Where does the string "Latency" appear in the records? Copy every line that contains it.

◆ **Records supplied**:
[Start of Attachment]
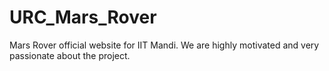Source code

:# URC_Mars_Rover
Mars Rover official website for IIT Mandi.
We are highly motivated and very passionate about the project.
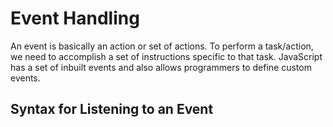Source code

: # Event Handling

An event is basically an action or set of actions. To perform a task/action, we need to accomplish a set of instructions specific to that task. JavaScript has a set of inbuilt events and also allows programmers to define custom events.

## Syntax for Listening to an Event
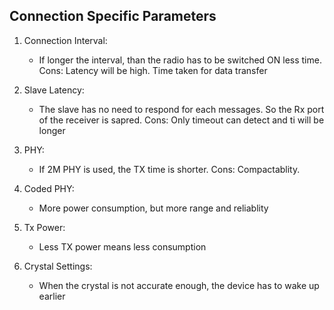 ## Connection Specific Parameters

1. Connection Interval:

    - If longer the interval, than the radio has to be switched ON less time.
    Cons: Latency will be high. Time taken for data transfer

1. Slave Latency:

    - The slave has no need to respond for each messages. So the Rx port of the receiver is sapred.
    Cons: Only timeout can detect and ti will be longer

1. PHY:

    - If 2M PHY is used, the TX time is shorter.
    Cons: Compactablity.

1. Coded PHY:

    - More power consumption, but more range and reliablity

1. Tx Power: 

    - Less TX power means less consumption

1. Crystal Settings:

    - When the crystal is not accurate enough, the device has to wake up earlier

    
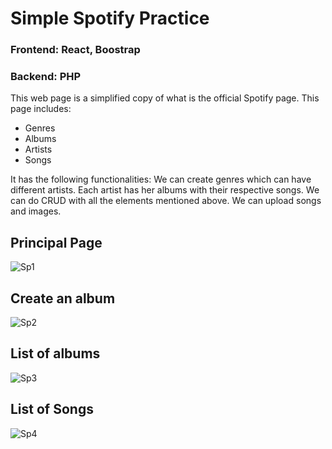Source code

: # Simple Spotify Practice
### Frontend: React, Boostrap
### Backend: PHP
This web page is a simplified copy of what is the official Spotify page. 
This page includes:
* Genres
* Albums
* Artists
* Songs

It has the following functionalities:
We can create genres which can have different artists. Each artist has her albums with their respective songs. We can do CRUD with all the elements mentioned above.
We can upload songs and images.

## Principal Page
![Sp1](https://github.com/santiagomonterof/Spotify/assets/108990849/0f11efd1-2cf8-4b35-9572-d03cdbc1061c)

## Create an album
![Sp2](https://github.com/santiagomonterof/Spotify/assets/108990849/6cff2874-eac0-4423-be1e-f40e876f98f9)

## List of albums
![Sp3](https://github.com/santiagomonterof/Spotify/assets/108990849/107d200b-d19b-4ac3-8111-3513d5e8a31a)

## List of Songs
![Sp4](https://github.com/santiagomonterof/Spotify/assets/108990849/0134808a-2f01-40b1-944a-222fc3dbee7b)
[End of Attachment]
◆ **Solution to this exercise**:
    Cons: Latency will be high. Time taken for data transfer
1. Slave Latency:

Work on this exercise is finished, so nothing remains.